HDFS Rolling Upgrade facilitates software upgrade of independent individual components in an HDFS cluster. During the upgrade window, HDFS will not physically delete blocks. Normal block deletion resumes after the administrator finalizes the upgrade. A common source of operational problems is forgetting to finalize an upgrade. If left unaddressed, HDFS will run out of storage capacity. Attempts to delete files will not free space. To avoid this problem, always finalize HDFS rolling upgrades in a timely fashion.

This information applies to both Ambari Rolling & Express Upgrade.

Rolling Upgrade Block Handling

The high-level workflow of a rolling upgrade for the administrator is:

  1. Initiate rolling upgrade.
  2. Perform software upgrade on individual nodes.
  3. Run typical workloads and validate new software works.
  4. If validation is successful, finalize the upgrade.
  5. If validation discovers a problem, revert to the prior software via one of 2 options:
    1. Rollback - Restore prior software and restore cluster data to its pre-upgrade state.
    2. Downgrade - Restore prior software, but preserve data changes that occurred during the upgrade window.

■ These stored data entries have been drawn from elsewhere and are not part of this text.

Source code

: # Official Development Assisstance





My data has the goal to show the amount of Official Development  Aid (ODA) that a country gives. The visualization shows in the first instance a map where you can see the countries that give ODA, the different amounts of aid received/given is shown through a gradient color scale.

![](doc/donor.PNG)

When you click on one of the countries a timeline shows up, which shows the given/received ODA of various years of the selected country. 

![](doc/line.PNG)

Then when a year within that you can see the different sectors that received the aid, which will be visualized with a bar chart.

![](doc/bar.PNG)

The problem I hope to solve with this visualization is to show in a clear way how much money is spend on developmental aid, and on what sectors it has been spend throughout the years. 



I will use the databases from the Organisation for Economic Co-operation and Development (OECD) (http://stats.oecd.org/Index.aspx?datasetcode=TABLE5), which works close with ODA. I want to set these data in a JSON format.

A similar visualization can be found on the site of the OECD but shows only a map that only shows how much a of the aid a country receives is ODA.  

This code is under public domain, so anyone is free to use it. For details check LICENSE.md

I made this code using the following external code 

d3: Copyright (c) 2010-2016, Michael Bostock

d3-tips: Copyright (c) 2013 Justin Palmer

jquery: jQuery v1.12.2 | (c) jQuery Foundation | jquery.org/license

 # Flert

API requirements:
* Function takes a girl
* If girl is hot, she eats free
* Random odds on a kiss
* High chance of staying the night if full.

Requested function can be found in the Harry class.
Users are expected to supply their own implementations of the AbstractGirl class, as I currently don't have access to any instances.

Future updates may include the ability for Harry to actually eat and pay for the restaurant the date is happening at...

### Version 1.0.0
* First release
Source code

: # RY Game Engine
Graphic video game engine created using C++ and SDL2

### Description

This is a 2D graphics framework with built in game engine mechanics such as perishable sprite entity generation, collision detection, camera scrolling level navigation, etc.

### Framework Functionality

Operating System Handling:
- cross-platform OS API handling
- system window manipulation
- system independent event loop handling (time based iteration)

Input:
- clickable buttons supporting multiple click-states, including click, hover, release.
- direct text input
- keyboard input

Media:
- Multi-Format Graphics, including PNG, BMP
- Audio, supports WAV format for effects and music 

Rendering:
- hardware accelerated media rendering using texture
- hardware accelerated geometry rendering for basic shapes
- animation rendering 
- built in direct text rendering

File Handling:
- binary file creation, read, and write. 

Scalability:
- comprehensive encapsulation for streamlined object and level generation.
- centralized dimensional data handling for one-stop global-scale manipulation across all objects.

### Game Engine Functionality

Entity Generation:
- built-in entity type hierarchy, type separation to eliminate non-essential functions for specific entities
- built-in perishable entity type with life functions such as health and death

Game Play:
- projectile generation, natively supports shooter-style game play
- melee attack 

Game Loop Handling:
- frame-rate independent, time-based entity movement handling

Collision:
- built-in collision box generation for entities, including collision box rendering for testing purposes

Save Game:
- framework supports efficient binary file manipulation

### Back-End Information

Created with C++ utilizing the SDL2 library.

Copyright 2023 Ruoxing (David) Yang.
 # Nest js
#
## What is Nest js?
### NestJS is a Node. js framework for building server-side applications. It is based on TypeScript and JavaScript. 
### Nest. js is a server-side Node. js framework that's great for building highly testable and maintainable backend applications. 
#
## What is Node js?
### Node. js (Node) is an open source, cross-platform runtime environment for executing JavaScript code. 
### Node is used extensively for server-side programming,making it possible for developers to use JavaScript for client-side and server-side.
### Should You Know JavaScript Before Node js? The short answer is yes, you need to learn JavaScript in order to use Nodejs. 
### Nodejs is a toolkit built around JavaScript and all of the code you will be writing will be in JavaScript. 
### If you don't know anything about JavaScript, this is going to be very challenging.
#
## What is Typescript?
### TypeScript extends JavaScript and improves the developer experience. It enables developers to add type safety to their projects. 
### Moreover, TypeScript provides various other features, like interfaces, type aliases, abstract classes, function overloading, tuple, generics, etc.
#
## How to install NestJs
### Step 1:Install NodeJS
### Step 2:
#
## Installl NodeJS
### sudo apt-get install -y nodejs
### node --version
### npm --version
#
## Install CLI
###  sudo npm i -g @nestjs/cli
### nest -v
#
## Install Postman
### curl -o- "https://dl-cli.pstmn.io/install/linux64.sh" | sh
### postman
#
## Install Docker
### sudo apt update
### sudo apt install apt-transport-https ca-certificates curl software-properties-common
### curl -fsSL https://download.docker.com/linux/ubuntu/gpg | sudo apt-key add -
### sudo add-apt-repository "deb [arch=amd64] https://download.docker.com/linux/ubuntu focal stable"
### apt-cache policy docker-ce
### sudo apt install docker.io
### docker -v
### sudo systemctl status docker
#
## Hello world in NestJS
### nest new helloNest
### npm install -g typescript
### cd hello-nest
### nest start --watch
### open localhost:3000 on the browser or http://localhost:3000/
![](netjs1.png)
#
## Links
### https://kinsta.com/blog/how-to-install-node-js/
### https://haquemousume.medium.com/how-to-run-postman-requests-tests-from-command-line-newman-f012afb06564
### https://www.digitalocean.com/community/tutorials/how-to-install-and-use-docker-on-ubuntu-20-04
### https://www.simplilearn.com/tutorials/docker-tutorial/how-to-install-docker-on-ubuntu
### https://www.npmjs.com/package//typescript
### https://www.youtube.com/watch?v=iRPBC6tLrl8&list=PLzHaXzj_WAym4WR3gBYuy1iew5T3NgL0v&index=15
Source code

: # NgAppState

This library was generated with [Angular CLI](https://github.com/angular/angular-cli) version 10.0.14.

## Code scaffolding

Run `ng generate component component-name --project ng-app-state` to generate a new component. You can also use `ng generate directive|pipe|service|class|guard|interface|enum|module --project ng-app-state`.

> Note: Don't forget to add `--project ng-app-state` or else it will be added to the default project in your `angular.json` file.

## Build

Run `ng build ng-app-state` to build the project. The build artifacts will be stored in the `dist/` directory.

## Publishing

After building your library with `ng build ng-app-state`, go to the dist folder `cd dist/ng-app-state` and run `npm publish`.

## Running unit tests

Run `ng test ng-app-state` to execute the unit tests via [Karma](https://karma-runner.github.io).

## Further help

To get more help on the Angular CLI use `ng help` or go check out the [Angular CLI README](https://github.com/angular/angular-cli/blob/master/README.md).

The Apache Hadoop documentation on HDFS Rolling Upgrade covers the specific commands in more detail.

To satisfy the requirements of Rollback, HDFS will not delete blocks during a rolling upgrade window, which is the time between initiating the rolling upgrade and finalizing it. During this window, DataNodes handle block deletions by moving the blocks to a special directory named "trash" instead of physically deleting them. While the blocks reside in trash, they are not visible to clients performing reads. Thus, the files are logically deleted, but the blocks still consume physical space on the DataNode volumes. If the administrator chooses to rollback, the DataNodes restore these blocks from the trash directory to restore the cluster's data to its pre-upgrade state.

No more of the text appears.